-------- Dataset excerpts --------

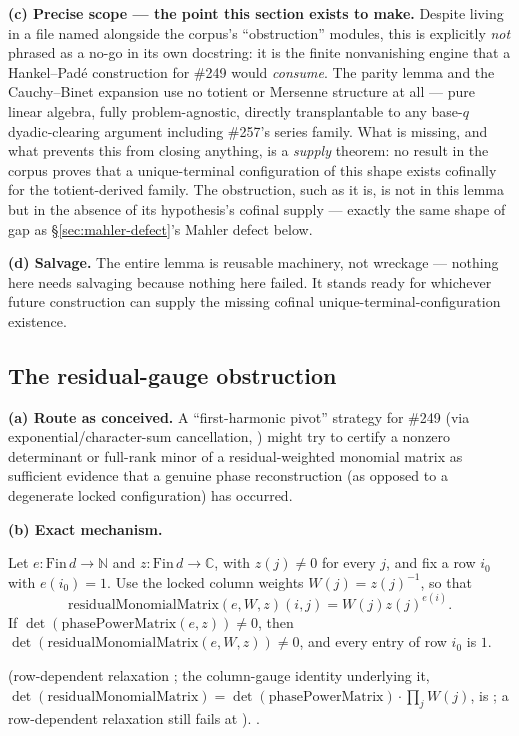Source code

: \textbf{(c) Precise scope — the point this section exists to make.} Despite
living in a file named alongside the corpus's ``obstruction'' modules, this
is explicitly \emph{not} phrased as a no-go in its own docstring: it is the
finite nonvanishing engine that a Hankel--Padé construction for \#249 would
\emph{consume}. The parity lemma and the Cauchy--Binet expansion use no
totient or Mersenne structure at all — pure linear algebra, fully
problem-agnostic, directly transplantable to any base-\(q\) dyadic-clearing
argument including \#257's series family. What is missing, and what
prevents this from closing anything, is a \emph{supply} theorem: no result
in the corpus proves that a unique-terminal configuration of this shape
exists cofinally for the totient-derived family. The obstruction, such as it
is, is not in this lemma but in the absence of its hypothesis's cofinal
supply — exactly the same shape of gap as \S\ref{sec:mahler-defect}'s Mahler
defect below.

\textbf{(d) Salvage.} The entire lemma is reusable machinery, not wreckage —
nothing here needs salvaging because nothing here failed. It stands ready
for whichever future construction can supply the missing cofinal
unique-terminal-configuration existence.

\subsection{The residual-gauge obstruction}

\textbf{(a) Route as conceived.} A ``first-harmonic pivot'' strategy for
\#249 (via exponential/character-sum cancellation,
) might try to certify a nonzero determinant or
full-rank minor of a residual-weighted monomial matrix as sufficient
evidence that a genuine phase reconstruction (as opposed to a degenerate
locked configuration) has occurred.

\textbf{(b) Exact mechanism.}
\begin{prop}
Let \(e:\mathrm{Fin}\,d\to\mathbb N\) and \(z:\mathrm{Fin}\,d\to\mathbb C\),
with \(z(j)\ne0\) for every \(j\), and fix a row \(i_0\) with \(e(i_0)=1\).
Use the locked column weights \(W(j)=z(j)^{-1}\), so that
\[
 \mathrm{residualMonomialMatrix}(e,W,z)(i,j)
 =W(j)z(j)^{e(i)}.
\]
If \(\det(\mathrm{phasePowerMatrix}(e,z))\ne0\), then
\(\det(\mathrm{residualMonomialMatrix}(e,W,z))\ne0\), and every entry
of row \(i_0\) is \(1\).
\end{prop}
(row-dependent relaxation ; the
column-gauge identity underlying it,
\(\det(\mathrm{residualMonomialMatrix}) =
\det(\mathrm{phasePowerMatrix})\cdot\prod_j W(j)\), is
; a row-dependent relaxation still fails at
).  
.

--------
-------- Dataset excerpts --------

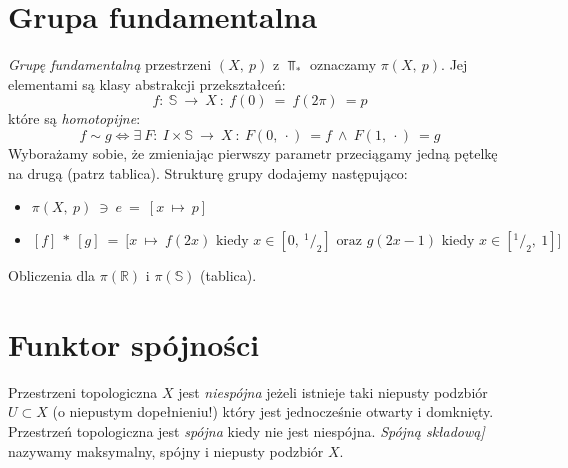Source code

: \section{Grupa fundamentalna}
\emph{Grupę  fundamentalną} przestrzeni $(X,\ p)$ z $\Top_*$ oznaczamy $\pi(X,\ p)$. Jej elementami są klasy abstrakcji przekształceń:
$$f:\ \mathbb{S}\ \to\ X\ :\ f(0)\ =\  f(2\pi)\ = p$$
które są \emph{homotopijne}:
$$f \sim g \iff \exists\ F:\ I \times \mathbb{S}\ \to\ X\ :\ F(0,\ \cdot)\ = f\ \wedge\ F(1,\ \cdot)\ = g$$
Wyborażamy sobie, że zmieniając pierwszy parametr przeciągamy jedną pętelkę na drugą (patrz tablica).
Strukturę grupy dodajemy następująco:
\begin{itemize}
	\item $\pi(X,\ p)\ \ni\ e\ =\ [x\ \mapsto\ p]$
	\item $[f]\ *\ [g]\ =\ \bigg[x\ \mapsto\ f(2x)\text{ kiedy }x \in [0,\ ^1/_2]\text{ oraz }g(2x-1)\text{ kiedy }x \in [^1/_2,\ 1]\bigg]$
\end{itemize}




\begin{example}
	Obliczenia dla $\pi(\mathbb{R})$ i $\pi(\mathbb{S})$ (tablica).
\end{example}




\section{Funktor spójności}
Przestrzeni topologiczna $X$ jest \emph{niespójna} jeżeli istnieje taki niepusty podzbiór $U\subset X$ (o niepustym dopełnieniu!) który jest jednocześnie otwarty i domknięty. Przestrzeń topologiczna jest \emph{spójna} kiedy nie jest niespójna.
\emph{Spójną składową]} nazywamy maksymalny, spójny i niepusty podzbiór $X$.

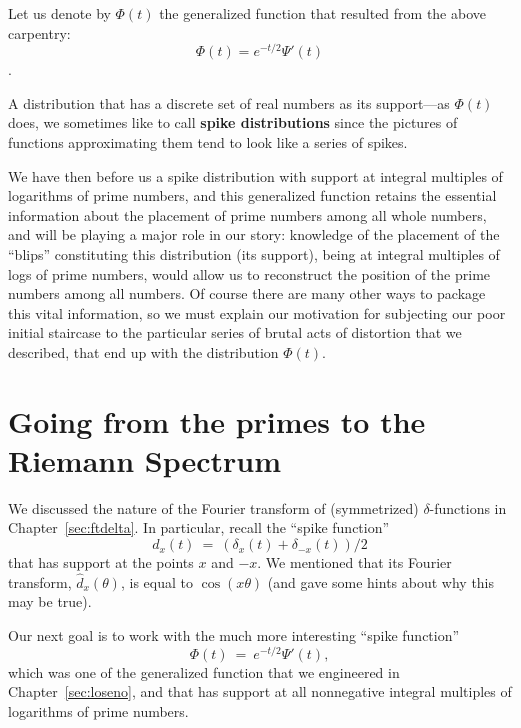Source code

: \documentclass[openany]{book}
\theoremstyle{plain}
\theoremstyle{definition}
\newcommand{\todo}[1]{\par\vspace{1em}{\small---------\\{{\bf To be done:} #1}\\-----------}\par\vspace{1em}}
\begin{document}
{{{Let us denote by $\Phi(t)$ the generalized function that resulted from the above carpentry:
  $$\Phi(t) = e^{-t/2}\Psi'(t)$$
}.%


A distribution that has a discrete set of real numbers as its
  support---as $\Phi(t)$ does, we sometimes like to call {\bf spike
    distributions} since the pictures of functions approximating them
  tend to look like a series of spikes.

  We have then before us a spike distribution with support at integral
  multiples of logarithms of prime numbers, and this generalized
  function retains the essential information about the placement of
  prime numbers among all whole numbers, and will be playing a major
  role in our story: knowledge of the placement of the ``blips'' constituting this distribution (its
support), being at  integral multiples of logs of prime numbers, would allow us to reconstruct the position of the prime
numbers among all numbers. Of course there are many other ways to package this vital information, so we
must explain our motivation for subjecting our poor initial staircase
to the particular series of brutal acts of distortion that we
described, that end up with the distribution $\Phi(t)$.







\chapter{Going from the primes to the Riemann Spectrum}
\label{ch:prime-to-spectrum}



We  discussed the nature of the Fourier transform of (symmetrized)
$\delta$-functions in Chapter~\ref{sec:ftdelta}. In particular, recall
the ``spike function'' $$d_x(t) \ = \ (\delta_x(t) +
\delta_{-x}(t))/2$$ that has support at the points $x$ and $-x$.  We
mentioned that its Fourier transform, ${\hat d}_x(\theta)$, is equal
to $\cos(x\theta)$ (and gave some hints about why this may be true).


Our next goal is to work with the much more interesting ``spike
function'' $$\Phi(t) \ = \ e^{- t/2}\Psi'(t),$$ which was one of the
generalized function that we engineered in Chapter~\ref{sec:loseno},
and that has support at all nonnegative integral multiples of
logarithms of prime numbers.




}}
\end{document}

--------
-------- Dataset excerpts --------

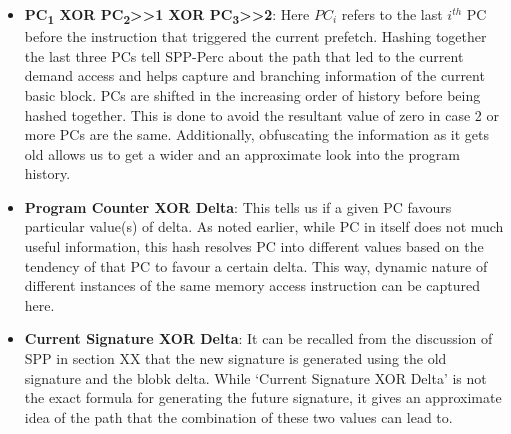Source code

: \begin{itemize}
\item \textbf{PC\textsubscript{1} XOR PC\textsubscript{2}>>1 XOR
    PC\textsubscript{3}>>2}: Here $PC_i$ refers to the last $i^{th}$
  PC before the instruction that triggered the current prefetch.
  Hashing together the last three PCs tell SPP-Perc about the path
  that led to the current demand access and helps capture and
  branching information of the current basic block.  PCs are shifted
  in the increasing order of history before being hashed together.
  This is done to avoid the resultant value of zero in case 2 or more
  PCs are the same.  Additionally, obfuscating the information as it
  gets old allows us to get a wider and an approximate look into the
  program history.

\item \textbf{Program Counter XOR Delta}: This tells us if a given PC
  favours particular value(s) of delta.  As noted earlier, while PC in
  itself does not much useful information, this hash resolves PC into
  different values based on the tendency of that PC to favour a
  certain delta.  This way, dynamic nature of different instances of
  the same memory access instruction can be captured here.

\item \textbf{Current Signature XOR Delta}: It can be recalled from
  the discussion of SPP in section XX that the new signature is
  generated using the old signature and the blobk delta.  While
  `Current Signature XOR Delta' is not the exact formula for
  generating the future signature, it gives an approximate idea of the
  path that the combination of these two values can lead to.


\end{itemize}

--------

Note each line above that holds "missing", then copy all of them.

Task output =>
argument including \#257's series family. What is missing, and what
for whichever future construction can supply the missing cofinal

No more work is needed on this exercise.